Les données publiques dessinent un gisement précis : de l'ordre de 193 maisons individuelles, un bassin de travaux structuré autour de CC Vexin Centre, environ 172 logements occupés par leur propriétaire. Ce volume ne préjuge d'aucune éligibilité individuelle : il indique seulement où se concentrent, à Longuesse, les situations où le scénario décrit sur cette page a le plus de chances d'être pertinent.
Nous raisonnons à Longuesse sur un logement de 110 m², en zone H1a : après un bouquet complet, la consommation recule d'environ 15 100 kWh par an, soit près de 1 620 € au tarif de référence. Côté financement, l'assiette est plafonnée à 40 000 € HT dès trois classes gagnées, l'aide ANAH s'échelonne de 4 000 € à 32 000 € selon le revenu fiscal de référence, et l'accompagnement obligatoire est pris en charge jusqu'à 2 000 €.
Pourquoi la même solution ne se classe pas au même rang partout : à Longuesse relève de la zone H1a, dont la base conventionnelle atteint 250 kWh/m²/an. Le temps de retour de la remise à niveau d'un logement mis en location s'en trouve mécaniquement raccourci par rapport aux zones plus douces.
Amortissement à Longuesse : le poste de 3 048 500 € s'étale sur une vingtaine d'années d'usage, soit 152 425 € par an. Encore faut-il que les critères de décence et un engagement de loyer maîtrisé reste vérifié après travaux, faute de quoi la performance se dégrade avant la fin de l'amortissement.
Deux classes ou trois, la différence est d'abord financière : 30 000 € HT contre 40 000 € HT d'assiette à Longuesse. Le logement loué pesant environ 3 048 500 €, il reste à comparer le coût du lot supplémentaire au gain d'aide obtenu en franchissant le palier.

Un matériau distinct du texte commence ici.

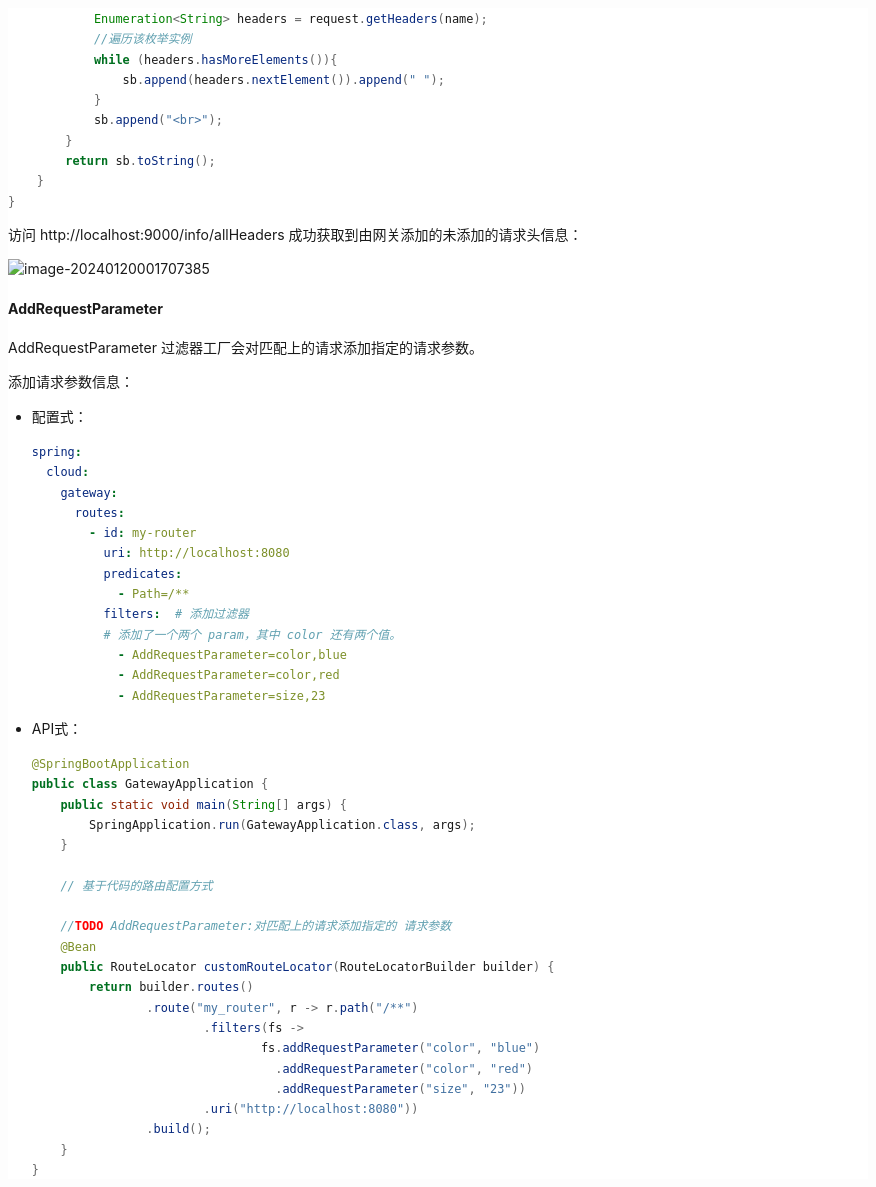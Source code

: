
 ```java
            Enumeration<String> headers = request.getHeaders(name);
            //遍历该枚举实例
            while (headers.hasMoreElements()){
                sb.append(headers.nextElement()).append(" ");
            }
            sb.append("<br>");
        }
        return sb.toString();
    }
}
```

访问 http://localhost:9000/info/allHeaders 成功获取到由网关添加的未添加的请求头信息：

![image-20240120001707385](https://cdn.jsdelivr.net/gh/letengzz/tc2/img202401222001528.png)

#### AddRequestParameter

AddRequestParameter 过滤器工厂会对匹配上的请求添加指定的请求参数。

添加请求参数信息：

- 配置式：

  ```yaml
  spring:
    cloud:
      gateway:
        routes:
          - id: my-router
            uri: http://localhost:8080
            predicates:
              - Path=/**
            filters:  # 添加过滤器
            # 添加了一个两个 param，其中 color 还有两个值。
              - AddRequestParameter=color,blue
              - AddRequestParameter=color,red
              - AddRequestParameter=size,23
  ```

- API式：

  ```java
  @SpringBootApplication
  public class GatewayApplication {
      public static void main(String[] args) {
          SpringApplication.run(GatewayApplication.class, args);
      }
  
      // 基于代码的路由配置方式
  
      //TODO AddRequestParameter:对匹配上的请求添加指定的 请求参数
      @Bean
      public RouteLocator customRouteLocator(RouteLocatorBuilder builder) {
          return builder.routes()
                  .route("my_router", r -> r.path("/**")
                          .filters(fs ->
                                  fs.addRequestParameter("color", "blue")
                                    .addRequestParameter("color", "red")
                                    .addRequestParameter("size", "23"))
                          .uri("http://localhost:8080"))
                  .build();
      }
  }
  ```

Fiscalité applicable : les travaux d'amélioration énergétique relèvent de la TVA à 5,5 % lorsqu'ils portent sur un logement achevé depuis plus de deux ans. Sur la remise à niveau d'un logement mis en location chiffré 3 048 500 € TTC à Longuesse, cela correspond à environ 158 927 € de taxe, contre le triple au taux normal.

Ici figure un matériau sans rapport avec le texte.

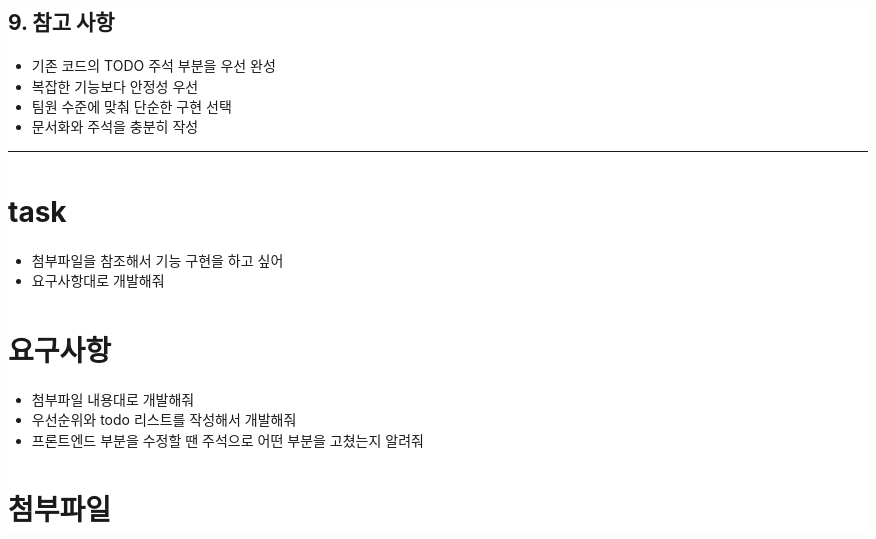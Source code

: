 ## 9. 참고 사항

- 기존 코드의 TODO 주석 부분을 우선 완성
- 복잡한 기능보다 안정성 우선
- 팀원 수준에 맞춰 단순한 구현 선택
- 문서화와 주석을 충분히 작성

---
# task
- 첨부파일을 참조해서 기능 구현을 하고 싶어
- 요구사항대로 개발해줘
# 요구사항
- 첨부파일 내용대로 개발해줘
- 우선순위와 todo 리스트를 작성해서 개발해줘
- 프론트엔드 부분을 수정할 땐 주석으로 어떤 부분을 고쳤는지 알려줘
# 첨부파일

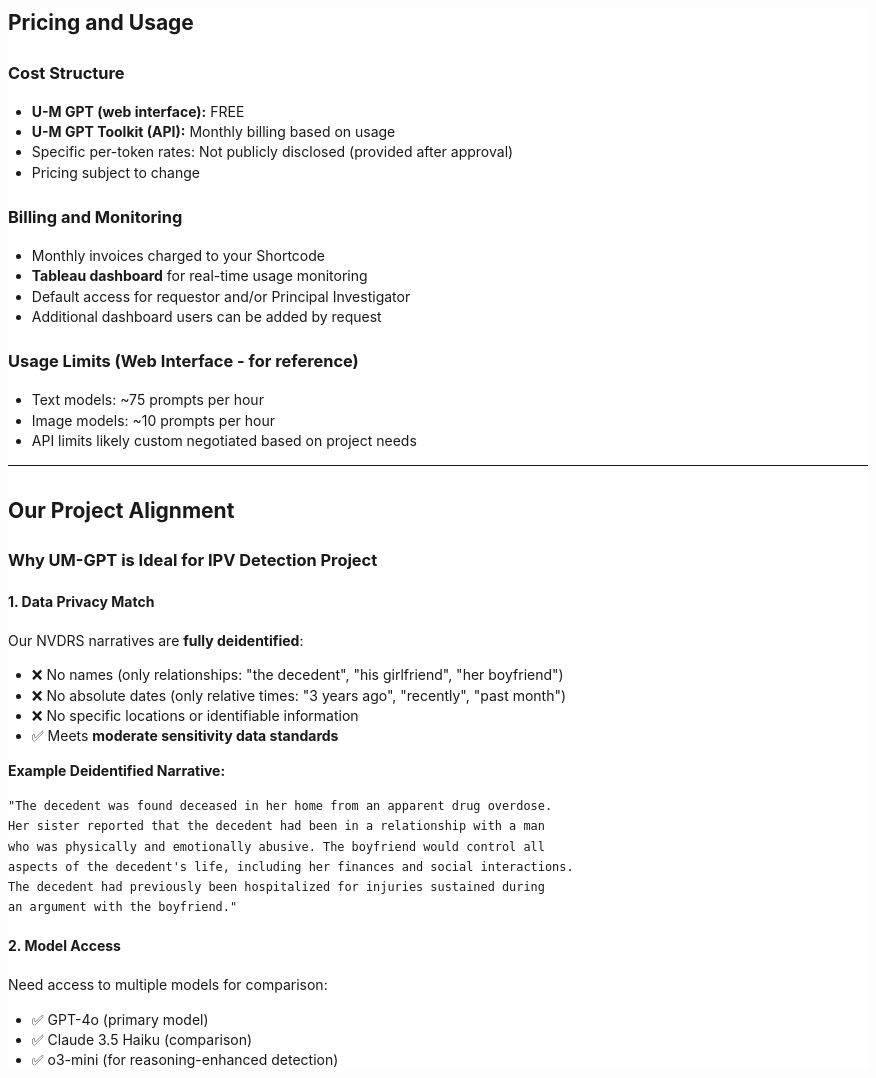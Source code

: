 ## Pricing and Usage

### Cost Structure

- **U-M GPT (web interface):** FREE
- **U-M GPT Toolkit (API):** Monthly billing based on usage
- Specific per-token rates: Not publicly disclosed (provided after approval)
- Pricing subject to change

### Billing and Monitoring

- Monthly invoices charged to your Shortcode
- **Tableau dashboard** for real-time usage monitoring
- Default access for requestor and/or Principal Investigator
- Additional dashboard users can be added by request

### Usage Limits (Web Interface - for reference)

- Text models: ~75 prompts per hour
- Image models: ~10 prompts per hour
- API limits likely custom negotiated based on project needs

---

## Our Project Alignment

### Why UM-GPT is Ideal for IPV Detection Project

#### 1. **Data Privacy Match**

Our NVDRS narratives are **fully deidentified**:
- ❌ No names (only relationships: "the decedent", "his girlfriend", "her boyfriend")
- ❌ No absolute dates (only relative times: "3 years ago", "recently", "past month")
- ❌ No specific locations or identifiable information
- ✅ Meets **moderate sensitivity data standards**

**Example Deidentified Narrative:**
```
"The decedent was found deceased in her home from an apparent drug overdose.
Her sister reported that the decedent had been in a relationship with a man
who was physically and emotionally abusive. The boyfriend would control all
aspects of the decedent's life, including her finances and social interactions.
The decedent had previously been hospitalized for injuries sustained during
an argument with the boyfriend."
```

#### 2. **Model Access**

Need access to multiple models for comparison:
- ✅ GPT-4o (primary model)
- ✅ Claude 3.5 Haiku (comparison)
- ✅ o3-mini (for reasoning-enhanced detection)
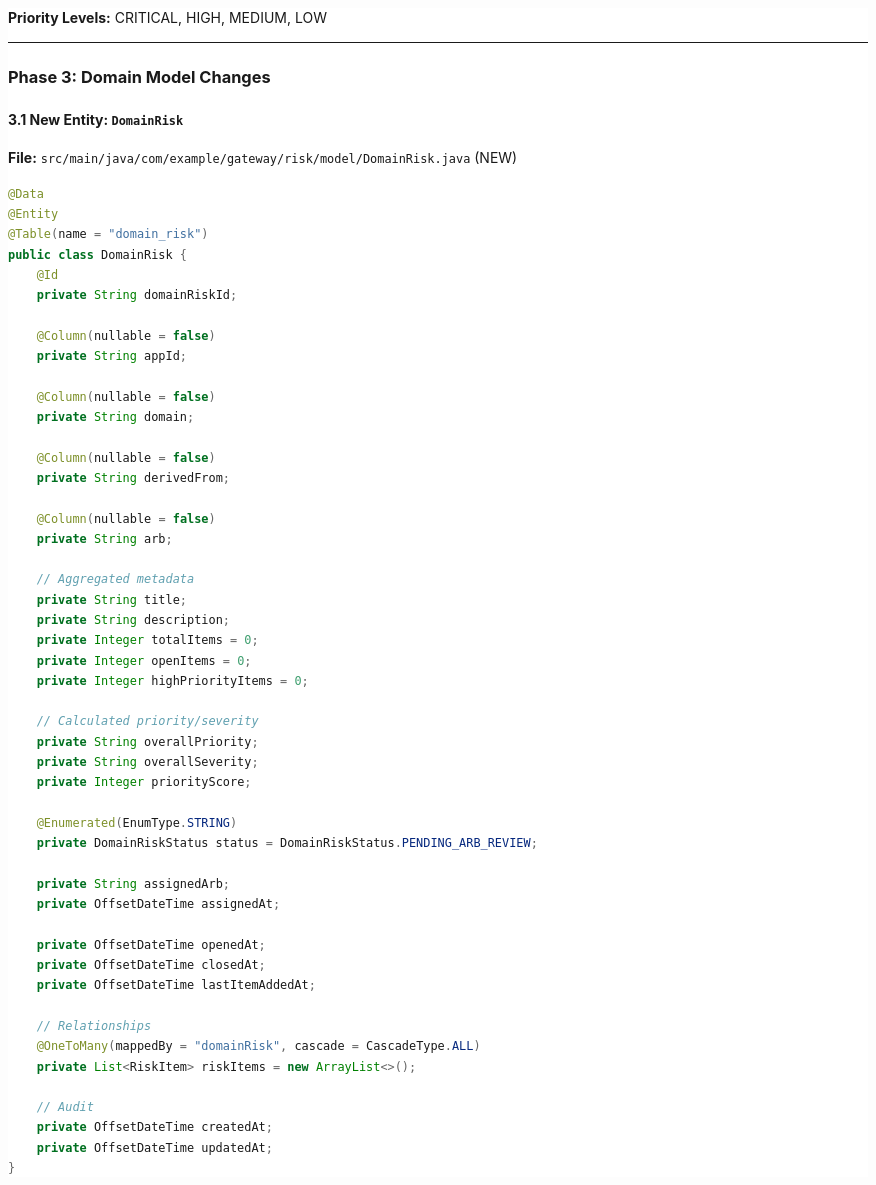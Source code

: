 **Priority Levels:** CRITICAL, HIGH, MEDIUM, LOW

---

### Phase 3: Domain Model Changes

#### 3.1 New Entity: `DomainRisk`
**File:** `src/main/java/com/example/gateway/risk/model/DomainRisk.java` (NEW)
```java
@Data
@Entity
@Table(name = "domain_risk")
public class DomainRisk {
    @Id
    private String domainRiskId;

    @Column(nullable = false)
    private String appId;

    @Column(nullable = false)
    private String domain;

    @Column(nullable = false)
    private String derivedFrom;

    @Column(nullable = false)
    private String arb;

    // Aggregated metadata
    private String title;
    private String description;
    private Integer totalItems = 0;
    private Integer openItems = 0;
    private Integer highPriorityItems = 0;

    // Calculated priority/severity
    private String overallPriority;
    private String overallSeverity;
    private Integer priorityScore;

    @Enumerated(EnumType.STRING)
    private DomainRiskStatus status = DomainRiskStatus.PENDING_ARB_REVIEW;

    private String assignedArb;
    private OffsetDateTime assignedAt;

    private OffsetDateTime openedAt;
    private OffsetDateTime closedAt;
    private OffsetDateTime lastItemAddedAt;

    // Relationships
    @OneToMany(mappedBy = "domainRisk", cascade = CascadeType.ALL)
    private List<RiskItem> riskItems = new ArrayList<>();

    // Audit
    private OffsetDateTime createdAt;
    private OffsetDateTime updatedAt;
}
```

Le gain se calcule, il ne s'annonce pas : la remise à niveau d'un logement mis en location traite 40 à 60 % du besoin. Appliqué au cas de référence à Longuesse, en zone H1a, cela ramène 10 982 à 16 473 kWh par an, valorisés 1 179 € à 1 769 € au tarif conventionnel 2026.

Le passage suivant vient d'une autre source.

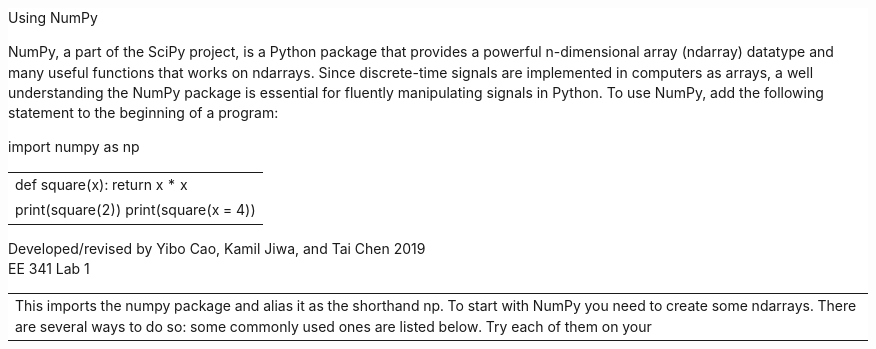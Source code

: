 Using NumPy

NumPy, a part of the SciPy project, is a Python package that provides a powerful n-dimensional array (ndarray) datatype and many useful functions that works on ndarrays. Since discrete-time signals are implemented in computers as arrays, a well understanding the NumPy package is essential for fluently manipulating signals in Python. To use NumPy, add the following statement to the beginning of a program:

import numpy as np

</div>
</div>
<table>
<tbody>
<tr>
<td>
<div class="layoutArea">
<div class="column">
def square(x): return x * x

</div>
</div>
</td>
</tr>
<tr>
<td>
<div class="layoutArea">
<div class="column">
print(square(2)) print(square(x = 4))

</div>
</div>
</td>
</tr>
</tbody>
</table>
<div class="layoutArea">
<div class="column">
Developed/revised by Yibo Cao, Kamil Jiwa, and Tai Chen 2019

</div>
</div>
</div>
<div class="page" title="Page 3">
<div class="layoutArea">
<div class="column">
EE 341 Lab 1

</div>
</div>
<table>
<tbody>
<tr>
<td>
<div class="layoutArea">
<div class="column">
This imports the numpy package and alias it as the shorthand np. To start with NumPy you need to create some ndarrays. There are several ways to do so: some commonly used ones are listed below. Try each of them on your
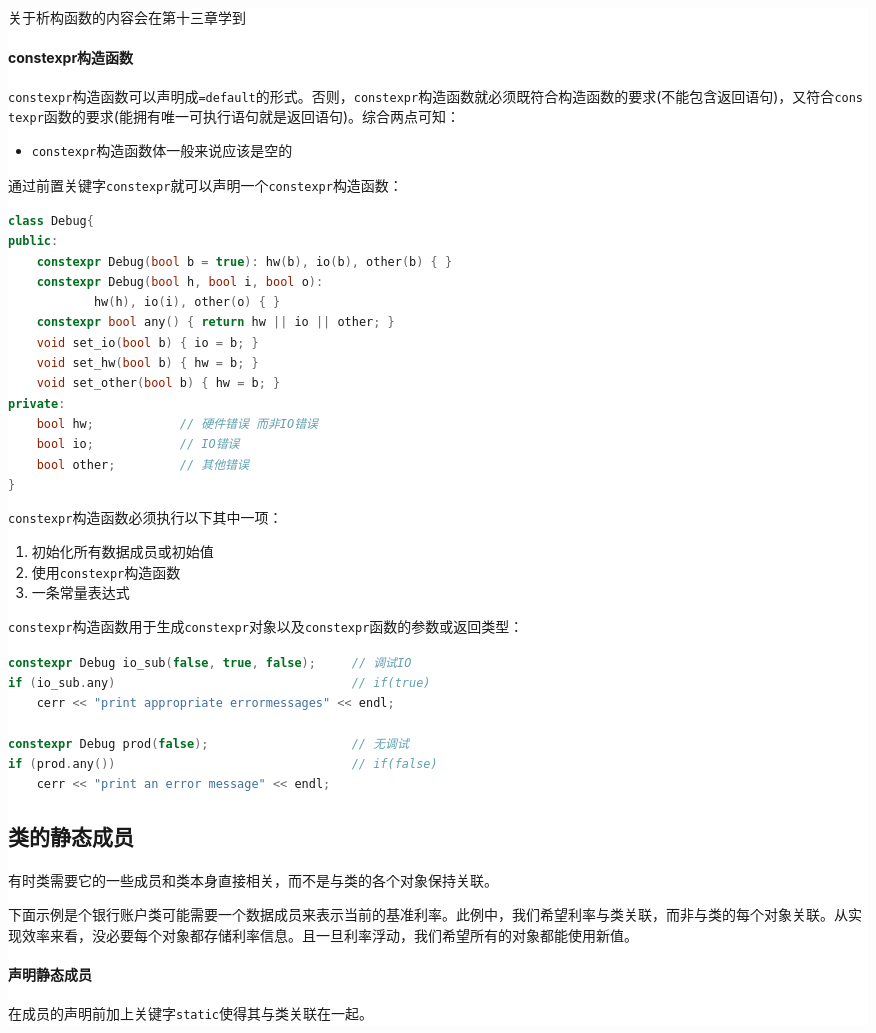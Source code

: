 关于析构函数的内容会在第十三章学到

#### constexpr构造函数

`constexpr`构造函数可以声明成`=default`的形式。否则，`constexpr`构造函数就必须既符合构造函数的要求(不能包含返回语句)，又符合`constexpr`函数的要求(能拥有唯一可执行语句就是返回语句)。综合两点可知：

- `constexpr`构造函数体一般来说应该是空的

通过前置关键字`constexpr`就可以声明一个`constexpr`构造函数：

```cpp
class Debug{
public:
    constexpr Debug(bool b = true): hw(b), io(b), other(b) { }
    constexpr Debug(bool h, bool i, bool o):
    		hw(h), io(i), other(o) { }
    constexpr bool any() { return hw || io || other; }
    void set_io(bool b) { io = b; }
    void set_hw(bool b) { hw = b; }
    void set_other(bool b) { hw = b; }
private:
    bool hw;			// 硬件错误 而非IO错误
    bool io;			// IO错误
    bool other;			// 其他错误
}
```

`constexpr`构造函数必须执行以下其中一项：

1. 初始化所有数据成员或初始值
2. 使用`constexpr`构造函数
3. 一条常量表达式

`constexpr`构造函数用于生成`constexpr`对象以及`constexpr`函数的参数或返回类型：

```cpp
constexpr Debug io_sub(false, true, false);		// 调试IO
if (io_sub.any)									// if(true)
    cerr << "print appropriate errormessages" << endl;

constexpr Debug prod(false);					// 无调试
if (prod.any())									// if(false)
    cerr << "print an error message" << endl;
```

## 类的静态成员

有时类需要它的一些成员和类本身直接相关，而不是与类的各个对象保持关联。

下面示例是个银行账户类可能需要一个数据成员来表示当前的基准利率。此例中，我们希望利率与类关联，而非与类的每个对象关联。从实现效率来看，没必要每个对象都存储利率信息。且一旦利率浮动，我们希望所有的对象都能使用新值。

#### 声明静态成员

在成员的声明前加上关键字`static`使得其与类关联在一起。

L'écart entre profils est considérable à Longuesse : 32 000 € pour un ménage très modeste contre 4 000 € pour un ménage aux revenus supérieurs, sur la même assiette de 40 000 € HT. Pour la remise à niveau d'un logement mis en location, le montage financier n'a donc rien de commun d'un foyer à l'autre.
Sur le cas type retenu à Longuesse — 110 m² en zone H1a — la remise à niveau d'un logement mis en location porte sur environ 91 logement du parc locatif. Au prix de marché observé, 22 000 à 45 000 € par logement du parc locatif, le poste ressort entre 2 002 000 € et 4 095 000 € TTC, à comparer à l'assiette plafonnée de 40 000 € HT mobilisable dès trois classes gagnées.